The task
Using the listing that follows, filter out every line lacking the string "nunique" and return the rest.

Exercise data
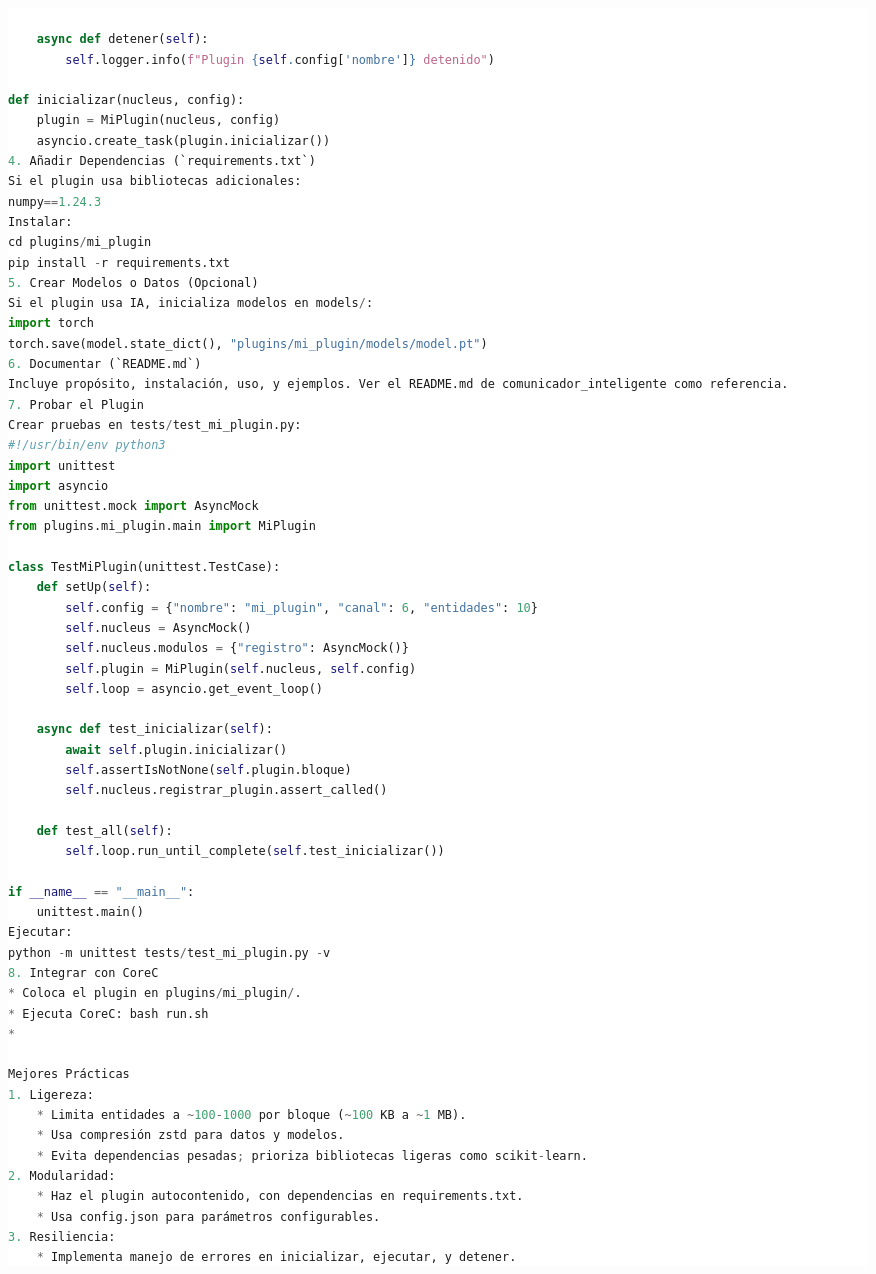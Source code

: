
 ```python

    async def detener(self):
        self.logger.info(f"Plugin {self.config['nombre']} detenido")

def inicializar(nucleus, config):
    plugin = MiPlugin(nucleus, config)
    asyncio.create_task(plugin.inicializar())
4. Añadir Dependencias (`requirements.txt`)
Si el plugin usa bibliotecas adicionales:
numpy==1.24.3
Instalar:
cd plugins/mi_plugin
pip install -r requirements.txt
5. Crear Modelos o Datos (Opcional)
Si el plugin usa IA, inicializa modelos en models/:
import torch
torch.save(model.state_dict(), "plugins/mi_plugin/models/model.pt")
6. Documentar (`README.md`)
Incluye propósito, instalación, uso, y ejemplos. Ver el README.md de comunicador_inteligente como referencia.
7. Probar el Plugin
Crear pruebas en tests/test_mi_plugin.py:
#!/usr/bin/env python3
import unittest
import asyncio
from unittest.mock import AsyncMock
from plugins.mi_plugin.main import MiPlugin

class TestMiPlugin(unittest.TestCase):
    def setUp(self):
        self.config = {"nombre": "mi_plugin", "canal": 6, "entidades": 10}
        self.nucleus = AsyncMock()
        self.nucleus.modulos = {"registro": AsyncMock()}
        self.plugin = MiPlugin(self.nucleus, self.config)
        self.loop = asyncio.get_event_loop()

    async def test_inicializar(self):
        await self.plugin.inicializar()
        self.assertIsNotNone(self.plugin.bloque)
        self.nucleus.registrar_plugin.assert_called()

    def test_all(self):
        self.loop.run_until_complete(self.test_inicializar())

if __name__ == "__main__":
    unittest.main()
Ejecutar:
python -m unittest tests/test_mi_plugin.py -v
8. Integrar con CoreC
* Coloca el plugin en plugins/mi_plugin/.
* Ejecuta CoreC: bash run.sh
* 

Mejores Prácticas
1. Ligereza:
    * Limita entidades a ~100-1000 por bloque (~100 KB a ~1 MB).
    * Usa compresión zstd para datos y modelos.
    * Evita dependencias pesadas; prioriza bibliotecas ligeras como scikit-learn.
2. Modularidad:
    * Haz el plugin autocontenido, con dependencias en requirements.txt.
    * Usa config.json para parámetros configurables.
3. Resiliencia:
    * Implementa manejo de errores en inicializar, ejecutar, y detener.
```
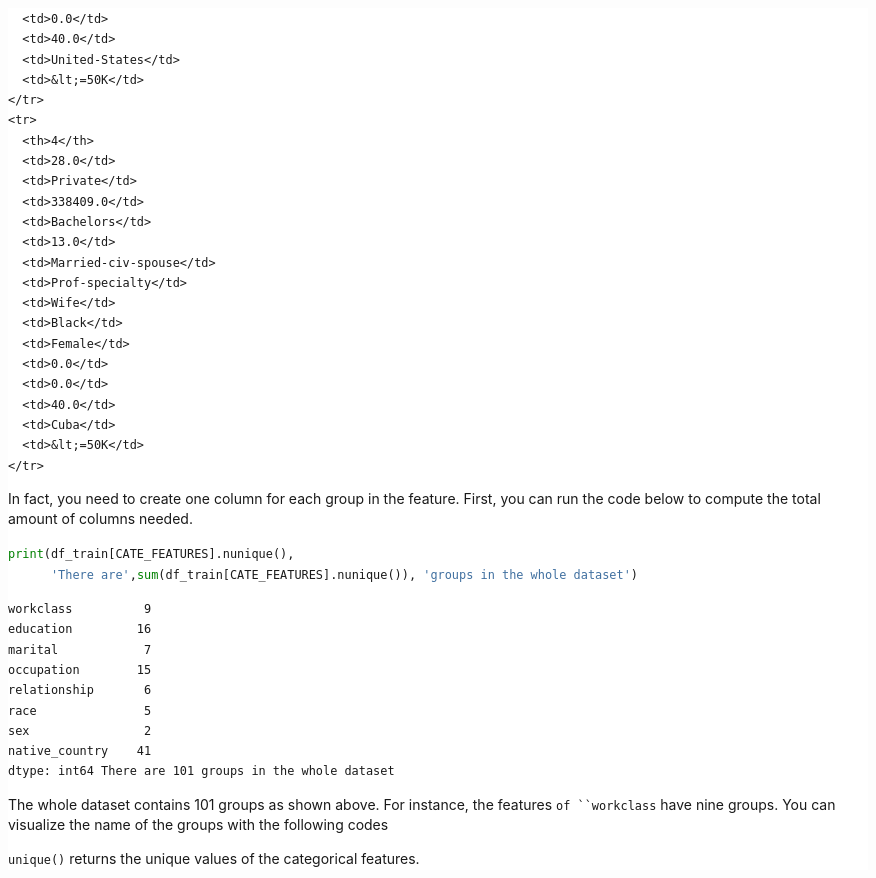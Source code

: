       <td>0.0</td>
      <td>40.0</td>
      <td>United-States</td>
      <td>&lt;=50K</td>
    </tr>
    <tr>
      <th>4</th>
      <td>28.0</td>
      <td>Private</td>
      <td>338409.0</td>
      <td>Bachelors</td>
      <td>13.0</td>
      <td>Married-civ-spouse</td>
      <td>Prof-specialty</td>
      <td>Wife</td>
      <td>Black</td>
      <td>Female</td>
      <td>0.0</td>
      <td>0.0</td>
      <td>40.0</td>
      <td>Cuba</td>
      <td>&lt;=50K</td>
    </tr>
  </tbody>
</table>
</div>



In fact, you need to create one column for each group in the feature.
First, you can run the code below to compute the total amount of columns
needed.


```python
print(df_train[CATE_FEATURES].nunique(),
      'There are',sum(df_train[CATE_FEATURES].nunique()), 'groups in the whole dataset')

```

    workclass          9
    education         16
    marital            7
    occupation        15
    relationship       6
    race               5
    sex                2
    native_country    41
    dtype: int64 There are 101 groups in the whole dataset


The whole dataset contains 101 groups as shown above. For instance, the
features `of ``workclass` have nine groups. You can visualize the name
of the groups with the following codes

`unique()` returns the unique values of the categorical features.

Result of the exercise
print(df_train[CATE_FEATURES].nunique(),
      'There are',sum(df_train[CATE_FEATURES].nunique()), 'groups in the whole dataset')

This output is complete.